Relaxed Hands and Arms
In the neutral body position, hands are lightly touching the handlebars, with one finger of each hand ready to brake. Arms and hands are relaxed, with arms slightly bent, to better absorb bumps, curves, and logs. This loose position places less stress on hand nerves and shoulder muscles. A light grip also means better bike handling as the rider whips over roots and obstacles.
Legs and Feet, the Built-in Suspension System
Like the arms, the legs are relaxed and slightly bent, ready to act as a built-in suspension system and give the upper body a smooth ride, no matter how rough the trail. This stance is sometimes referred to as "cowboy style," which probably sounds a bit better than "bow-legged," which is what it describes.
Weight is on the feet, not on the butt and bike seat. Hover over the bike seat; don't sit on it. Of course, you may want to sit when when riding non-technical stretches. But think of the saddle not as a seat but as a point of contact to help control the bike, along with the handlebars and pedals.
When not pedaling, pedals are level, with one foot at three o'clock and the other at nine o'clock. Most riders prefer to have their "power foot" forward, but advanced riders may wish to practice alternating their feet in this position, so either foot is able to act as the power foot.
Keep your eyes focused forward, scanning where you want to go. Don't look at the tree or down the cliff – where you don't want to go.
Up and Down Hills
The weight distribution changes as the bike moves from a flat to an uphill surface. The front wheel naturally unweights as the bike points up hill. Counteract this and keep the front wheel's traction by moving body weight forward. Lower shoulders over the handlebars by bending elbows more. The steeper the incline, the greater the body position is forward and low.

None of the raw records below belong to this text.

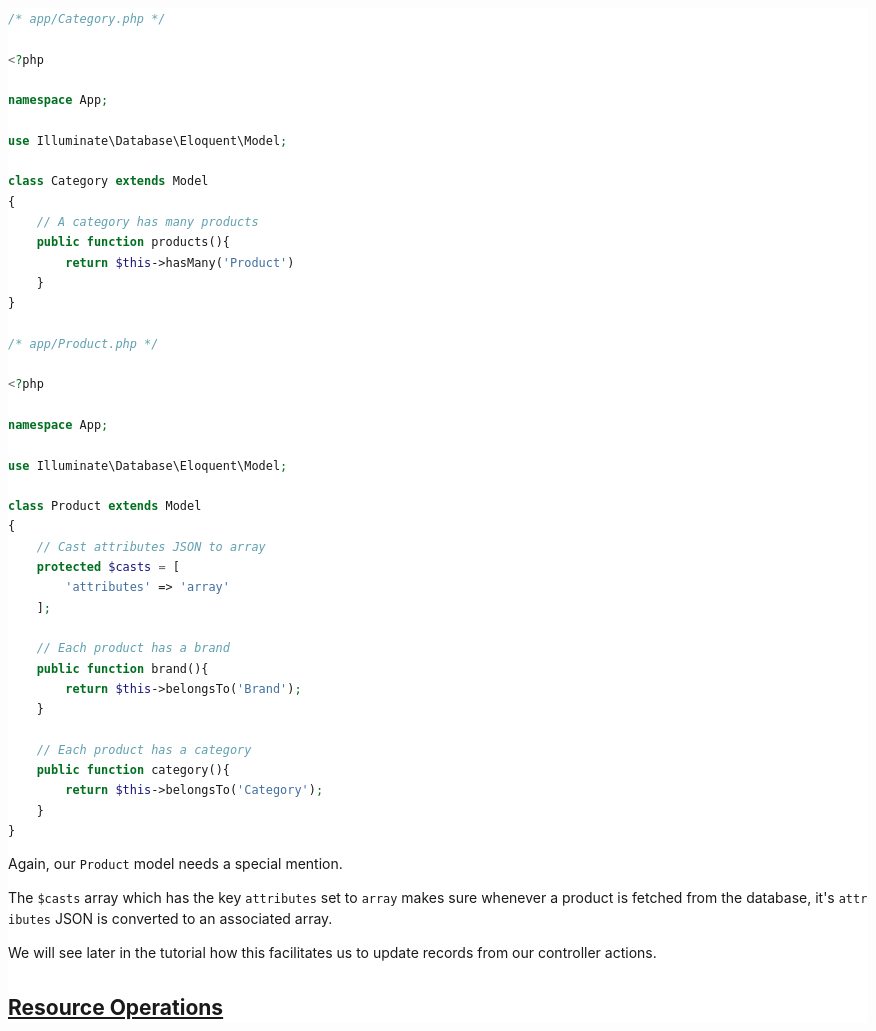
 ```php
/* app/Category.php */

<?php

namespace App;

use Illuminate\Database\Eloquent\Model;

class Category extends Model
{
    // A category has many products
    public function products(){
        return $this->hasMany('Product')
    }
}

/* app/Product.php */

<?php

namespace App;

use Illuminate\Database\Eloquent\Model;

class Product extends Model
{
    // Cast attributes JSON to array
    protected $casts = [
        'attributes' => 'array'
    ];

    // Each product has a brand
    public function brand(){
        return $this->belongsTo('Brand');
    }

    // Each product has a category
    public function category(){
        return $this->belongsTo('Category');
    }
}
```

Again, our `Product` model needs a special mention.

The `$casts` array which has the key `attributes` set to `array` makes sure whenever a product is fetched from the database, it's `attributes` JSON is converted to an associated array.

We will see later in the tutorial how this facilitates us to update records from our controller actions.

## [Resource Operations](https://scotch.io/tutorials/working-with-json-in-mysql#toc-resource-operations)
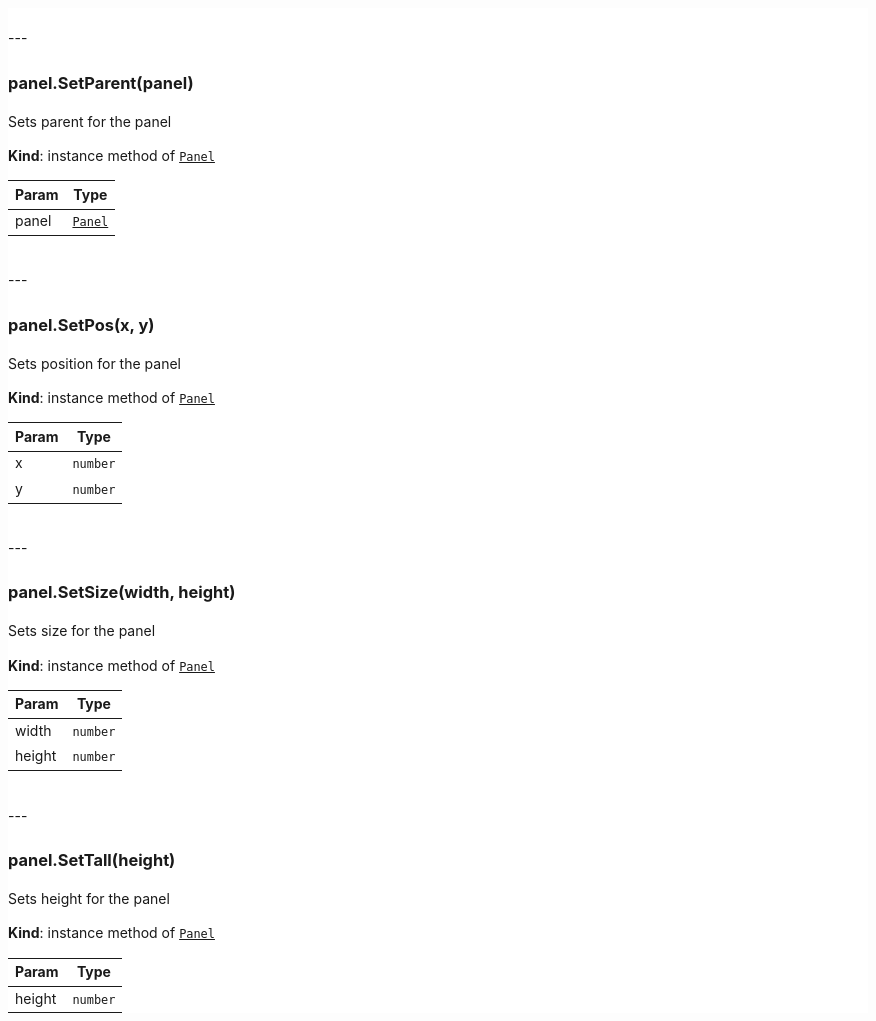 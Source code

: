 <br />
---
<a name="Panel+SetParent"></a>

### panel.SetParent(panel)
Sets parent for the panel

**Kind**: instance method of [<code>Panel</code>](#Panel)  

| Param | Type |
| --- | --- |
| panel | [<code>Panel</code>](#Panel) | 

<br />
---
<a name="Panel+SetPos"></a>

### panel.SetPos(x, y)
Sets position for the panel

**Kind**: instance method of [<code>Panel</code>](#Panel)  

| Param | Type |
| --- | --- |
| x | <code>number</code> | 
| y | <code>number</code> | 

<br />
---
<a name="Panel+SetSize"></a>

### panel.SetSize(width, height)
Sets size for the panel

**Kind**: instance method of [<code>Panel</code>](#Panel)  

| Param | Type |
| --- | --- |
| width | <code>number</code> | 
| height | <code>number</code> | 

<br />
---
<a name="Panel+SetTall"></a>

### panel.SetTall(height)
Sets height for the panel

**Kind**: instance method of [<code>Panel</code>](#Panel)  

| Param | Type |
| --- | --- |
| height | <code>number</code> | 

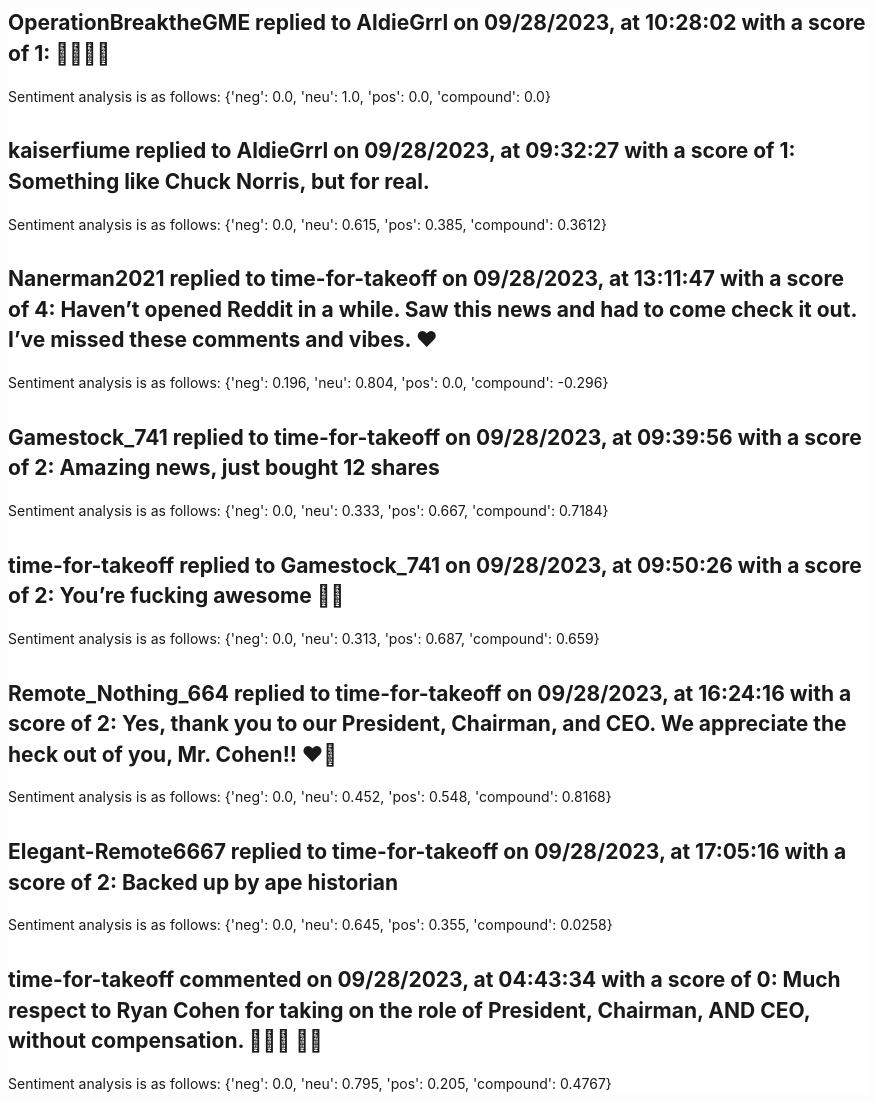 OperationBreaktheGME replied to AldieGrrl on 09/28/2023, at 10:28:02 with a score of 1:
🫡😂😂😂
----------------------------------------------
Sentiment analysis is as follows: 
{'neg': 0.0, 'neu': 1.0, 'pos': 0.0, 'compound': 0.0}
 
 
kaiserfiume replied to AldieGrrl on 09/28/2023, at 09:32:27 with a score of 1:
Something like Chuck Norris, but for real.
----------------------------------------------
Sentiment analysis is as follows: 
{'neg': 0.0, 'neu': 0.615, 'pos': 0.385, 'compound': 0.3612}
 
 
Nanerman2021 replied to time-for-takeoff on 09/28/2023, at 13:11:47 with a score of 4:
Haven’t opened Reddit in a while. Saw this news and had to come check it out. I’ve missed these comments and vibes. ❤️
----------------------------------------------
Sentiment analysis is as follows: 
{'neg': 0.196, 'neu': 0.804, 'pos': 0.0, 'compound': -0.296}
 
 
Gamestock_741 replied to time-for-takeoff on 09/28/2023, at 09:39:56 with a score of 2:
Amazing news, just bought 12 shares
----------------------------------------------
Sentiment analysis is as follows: 
{'neg': 0.0, 'neu': 0.333, 'pos': 0.667, 'compound': 0.7184}
 
 
time-for-takeoff replied to Gamestock_741 on 09/28/2023, at 09:50:26 with a score of 2:
You’re fucking awesome 💎🙌
----------------------------------------------
Sentiment analysis is as follows: 
{'neg': 0.0, 'neu': 0.313, 'pos': 0.687, 'compound': 0.659}
 
 
Remote_Nothing_664 replied to time-for-takeoff on 09/28/2023, at 16:24:16 with a score of 2:
Yes, thank you to our President, Chairman, and CEO. We appreciate the heck out of you, Mr. Cohen!! ❤️🚀
----------------------------------------------
Sentiment analysis is as follows: 
{'neg': 0.0, 'neu': 0.452, 'pos': 0.548, 'compound': 0.8168}
 
 
Elegant-Remote6667 replied to time-for-takeoff on 09/28/2023, at 17:05:16 with a score of 2:
Backed up by ape historian
----------------------------------------------
Sentiment analysis is as follows: 
{'neg': 0.0, 'neu': 0.645, 'pos': 0.355, 'compound': 0.0258}
 
 
time-for-takeoff commented on 09/28/2023, at 04:43:34 with a score of 0:
Much respect to Ryan Cohen for taking on the role of President, Chairman, AND CEO, without compensation. 👏👏👏 💎🙌
----------------------------------------------
Sentiment analysis is as follows: 
{'neg': 0.0, 'neu': 0.795, 'pos': 0.205, 'compound': 0.4767}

Similarly, the back wheel tends to unweight and lose traction when descending. Move the body weight back to counteract this. On a steep descent, the butt may be totally behind the bike seat and hovering above the back tire.
Riders also shift their weight front and back for an even weight distribution as they glide up and over obstacles.
Here's a video discussing this and another that is particularly about position on hills.
Cone of Movement or Ready Position
This stance is also called the "cone of movement", with the head the top of the cone. From this position, the rider can move back to make the front end lighter, for descending, or forward to make the back wheel lighter, for riding uphill. Or laterally, for turns and to avoid objects.
It's also called the "ready position," denoting the rider's readiness for whatever may await her around the next curve. With her body positioned loosely over the bike in this neutral position, the bike flows beneath the rider, so she can stay on her bike riding technical trails that much longer.